我們走過被害者居住的漂亮的小屋,走上一條兩旁長著橡樹的林蔭道,來到一所華麗的安妮女王時代的老宅子,宅門的門楣上刻有彌普拉克的日期。福爾摩斯和警官領著我們兜了一個大圈,然後來到側門前。門前有一個花園,花園的盡頭是籬笆,而籬笆的外麵就是大路。有一個警察正站在廚房門口。
“警官,請把門打開,”福爾摩斯說,“小坎寧罕先生是站在樓梯上瞧見兩個人撕打的。老坎寧罕先生就在那個窗口,左邊第二個。他看見凶手逃進了左邊的矮樹叢。父子倆對矮樹叢這一點,說得很肯定。接著,亞力克先生便跑到外麵,跪在受傷者旁邊。你們看,這兒的地麵有多硬,根本沒給我們留下別的痕跡。”福爾摩斯正說話時,有兩個人繞過屋角,從花園的小路走過來。他們中,一個年歲較大,麵容倔強,臉上的皺紋很深,目光陰沉沉的;另外一個人則是位打扮入時漂亮的青年,他神情活潑,滿臉笑容,衣著華麗,與我們為之而來的案子形成鮮明的對比。
“你們還在調查這件事嗎?”他對福爾摩斯說,“我原來還以為你們倫敦人個個都盡善盡美呢,但你們做事的效率不太快喲。”
“是啊,你總得給我們一點時間吧。”福爾摩斯快活地說。
“這當然需要時間啦!”年輕的亞力克·坎寧罕說,“我一點都看不出有別的線索。”
“隻有一個線索,”警官答道,“我們認為,隻要能找到……天哪,福爾摩斯先生!您這是怎麼啦?”
我那可憐的朋友的臉上突然出現了極嚇人的表情。他的眼睛往上翻,臉痛苦地變了形狀。他忍不住哼了一聲,臉朝下跌倒在地。看到他突然犯病,疼得這麼厲害,我們全都嚇壞了,急忙把他抬進廚房,讓他在一張大椅子上躺著。他大口大口地喘著氣,過了一會才重新站起來,為自己虛弱的身體向大家難為情地道歉。

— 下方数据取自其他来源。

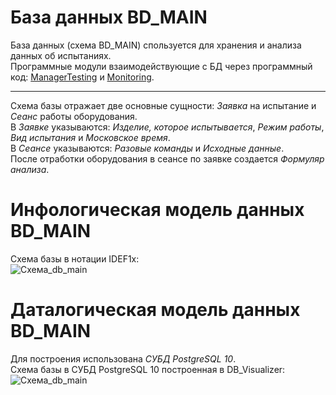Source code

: # База данных BD_MAIN

База данных (схема BD_MAIN) спользуется для хранения и анализа данных об испытаниях.<br>
Программные модули взаимодействующие с БД через программный код: [ManagerTesting][1] и [Monitoring][2].<br>
***
Схема базы отражает две основные сущности: *Заявка* на испытание и *Сеанс* работы оборудования.<br>
В *Заявке* указываются: *Изделие, которое испытывается*, *Режим работы*, *Вид испытания* и *Московское время*.<br>
В *Сеансе* указываются: *Разовые команды* и *Исходные данные*.<br>
После отработки оборудования в сеансе по заявке создается *Формуляр анализа*.

# Инфологическая модель данных BD_MAIN
Схема базы в нотации IDEF1x:<br>
![Схема_db_main](https://i.pinimg.com/originals/99/e3/56/99e356e21c1277a69ca41e17e3a2957a.png)

# Даталогическая модель данных BD_MAIN
Для построения использована *СУБД PostgreSQL 10*.<br>
Схема базы в СУБД PostgreSQL 10 построенная в DB_Visualizer:<br>
![Схема_db_main](https://i.pinimg.com/originals/c8/5f/d9/c85fd930931e9d69b466ae6036e61a08.png)

[1]: https://github.com/libra581/ProjectEquipmentTesting/tree/main/ManagerTesting
[2]: https://github.com/libra581/ProjectEquipmentTesting/tree/main/Monitoring


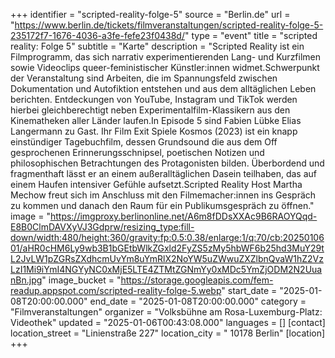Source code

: +++
identifier = "scripted-reality-folge-5"
source = "Berlin.de"
url = "https://www.berlin.de/tickets/filmveranstaltungen/scripted-reality-folge-5-235172f7-1676-4036-a3fe-fefe23f0438d/"
type = "event"
title = "scripted reality: Folge 5"
subtitle = "Karte"
description = "Scripted Reality ist ein Filmprogramm, das sich narrativ experimentierenden Lang- und Kurzfilmen sowie Videoclips queer-feministischer Künstler:innen widmet.Schwerpunkt der Veranstaltung sind Arbeiten, die im Spannungsfeld zwischen Dokumentation und Autofiktion entstehen und aus dem alltäglichen Leben berichten. Entdeckungen von YouTube, Instagram und TikTok werden hierbei gleichberechtigt neben Experimentalfilm-Klassikern aus den Kinematheken aller Länder laufen.In Episode 5 sind Fabien Lübke  Elias Langermann zu Gast. Ihr Film Exit Spiele Kosmos (2023) ist ein knapp einstündiger Tagebuchfilm, dessen Grundsound die aus dem Off gesprochenen Erinnerungsschnipsel, poetischen Notizen und philosophischen Betrachtungen des Protagonisten bilden. Überbordend und fragmenthaft lässt er an einem außeralltäglichen Dasein teilhaben, das auf einem Haufen intensiver Gefühle aufsetzt.Scripted Reality Host Martha Mechow freut sich im Anschluss mit den Filmemacher:innen ins Gespräch zu kommen und danach den Raum für ein Publikumsgespräch zu öffnen."
image = "https://imgproxy.berlinonline.net/A6m8fDDsXXAc9B6RAOYQqd-E8B0ClmDAVXyVJ3Gdprw/resizing_type:fill-down/width:480/height:360/gravity:fp:0.5:0.38/enlarge:1/q:70/cb:2025010601/aHR0cHM6Ly9wb3B1bGEtbWlkZGxld2FyZS5zMy5hbWF6b25hd3MuY29tL2JvLW1pZGRsZXdhcmUvYm8uYmRlX2NoYW5uZWwuZXZlbnQvaW1hZ2VzLzI1Mi9iYmI4NGYyNC0xMjE5LTE4ZTMtZGNmYy0xMDc5YmZjODM2N2UuanBn.jpg"
image_bucket = "https://storage.googleapis.com/fem-readup.appspot.com/scripted-reality-folge-5.webp"
start_date = "2025-01-08T20:00:00.000"
end_date = "2025-01-08T20:00:00.000"
category = "Filmveranstaltungen"
organizer = "Volksbühne am Rosa-Luxemburg-Platz: Videothek"
updated = "2025-01-06T00:43:08.000"
languages = []
[contact]
location_street = "Linienstraße 227"
location_city = " 10178 Berlin"
[location]
+++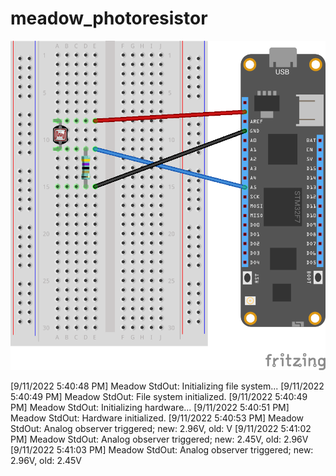 # meadow_photoresistor

![GitHub Logo](Sketch_bb.png)

[9/11/2022 5:40:48 PM] Meadow StdOut: Initializing file system...
[9/11/2022 5:40:49 PM] Meadow StdOut: File system initialized.
[9/11/2022 5:40:49 PM] Meadow StdOut: Initializing hardware...
[9/11/2022 5:40:51 PM] Meadow StdOut: Hardware initialized.
[9/11/2022 5:40:53 PM] Meadow StdOut: Analog observer triggered; new: 2.96V, old: V
[9/11/2022 5:41:02 PM] Meadow StdOut: Analog observer triggered; new: 2.45V, old: 2.96V
[9/11/2022 5:41:03 PM] Meadow StdOut: Analog observer triggered; new: 2.96V, old: 2.45V
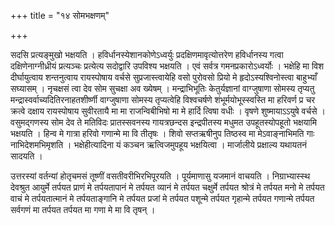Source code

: +++
title = "१४ सोमभक्षणम्"

+++

सदसि प्रत्यङ्मुखो भक्षयति । हविर्धानस्येशानकोणेऽध्वर्युः प्रदक्षिणमावृत्योत्तरेण हविर्धानस्य गत्वा दक्षिणेनाग्नीध्रीयं प्रत्यञ्चः प्रत्येत्य सदोद्वारि उपविश्य भक्षयति । एवं सर्वत्र गमनप्रकारोऽध्वर्योः । भक्षेहि मा विश दीर्घायुत्वाय शन्तनुत्वाय रायस्पोषाय वर्चसे सुप्रजास्त्वायेहि वसो पुरोवसो प्रियो मे हृदोऽस्यश्विनोस्त्वा बाहुभ्याँ सघ्यासम् । नृचक्षसं त्वा देव सोम सुचक्षा अव ख्येषम् । मन्द्राभिभूतिः केतुर्यज्ञानां वाग्जुषाणा सोमस्य तृप्यतु मन्द्रास्वर्वाच्यदितिरनाहतशीर्ष्णी वाग्जुषाणा सोमस्य तृप्यत्वेहि विश्वचर्षणे शंभूर्मयोभूस्स्वस्ति मा हरिवर्ण प्र चर क्रत्वे दक्षाय रायस्पोषाय सुवीरतायै मा मा राजन्विबीभिषो मा मे हार्दि त्विषा वधीः । वृषणे शुष्मायाऽऽयुषे वर्चसे । वसुमद्गणस्य सोम देव ते मतिविदः प्रातस्सवनस्य गायत्रछन्दस इन्द्रपीतस्य मधुमत उपहूतस्योपहूतो भक्षयामि भक्षयति । हिन्व मे गात्रा हरिवो गणान्मे मा वि तीतृषः । शिवो सप्तऋषीनुप तिष्ठस्व मा मेऽवाङ्नाभिमति गाः नाभिदेशमभिमृशति । भक्षेहीत्यादिना यं कञ्चन ऋत्विजमुपहूय भक्षयित्वा । मार्जालीये प्रक्षाल्य यथायतनं सादयति ।

उत्तरस्यां वर्तन्यां होतृचमसं तूष्णीं वसतीवरीभिरभिपूरयति । पूर्यमाणासु यजमानं वाचयति । निग्राभ्यास्स्थ देवश्रुत आयुर्मे तर्पयत प्राणं मे तर्पयतापानं मे तर्पयत व्यानं मे तर्पयत चक्षुर्मे तर्पयत श्रोत्रं मे तर्पयत मनो मे तर्पयत वाचं मे तर्पयतात्मानं मे तर्पयताङ्गानि मे तर्पयत प्रजां मे तर्पयत पशून्मे तर्पयत गृहान्मे तर्पयत गणान्मे तर्पयत सर्वगणं मा तर्पयत तर्पयत मा गणा मे मा वि तृषन् ।
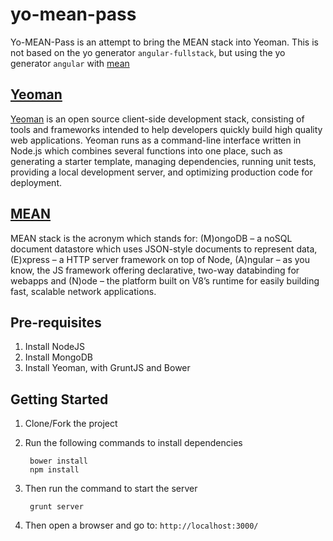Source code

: yo-mean-pass
============

Yo-MEAN-Pass is an attempt to bring the MEAN stack into Yeoman. This is not based on the yo generator `angular-fullstack`, but using the yo generator `angular` with [mean](https://github.com/linnovate/mean) 

## [Yeoman](http://yeoman.io/) ##

[Yeoman](http://yeoman.io/) is an open source client-side development stack, consisting of tools and frameworks intended to help developers quickly build high quality web applications. Yeoman runs as a command-line interface written in Node.js which combines several functions into one place, such as generating a starter template, managing dependencies, running unit tests, providing a local development server, and optimizing production code for deployment.

## [MEAN](http://www.mean.io/#!/) ##

MEAN stack is the acronym which stands for: (M)ongoDB – a noSQL document datastore which uses JSON-style documents to represent data, (E)xpress – a HTTP server framework on top of Node, (A)ngular – as you know, the JS framework offering declarative, two-way databinding for webapps and (N)ode – the platform built on V8’s runtime for easily building fast, scalable network applications.

## Pre-requisites ##

1. Install NodeJS
2. Install MongoDB
3. Install Yeoman, with GruntJS and Bower

## Getting Started ##


1. Clone/Fork the project
2. Run the following commands to install dependencies

    	bower install
		npm install

3. Then run the command to start the server


		grunt server

3. Then open a browser and go to: `http://localhost:3000/`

“華生可以告訴你們,我剛從一場大病中恢複過來,”他解釋說,“這種無法預料的神經疼痛很容易發作。”
“讓我派馬車送你回去吧?”老坎寧罕問。
“不用了,我既然已經來了,就想把一個小問題搞清楚,這問題挺簡單。”
“什麼問題?”
“嗯,在我看來,這位可憐的威廉來這的時候,那個賊人還未進屋子,看來你們不是想當然地認定,門雖然被撬開了,盜賊卻沒有進屋。”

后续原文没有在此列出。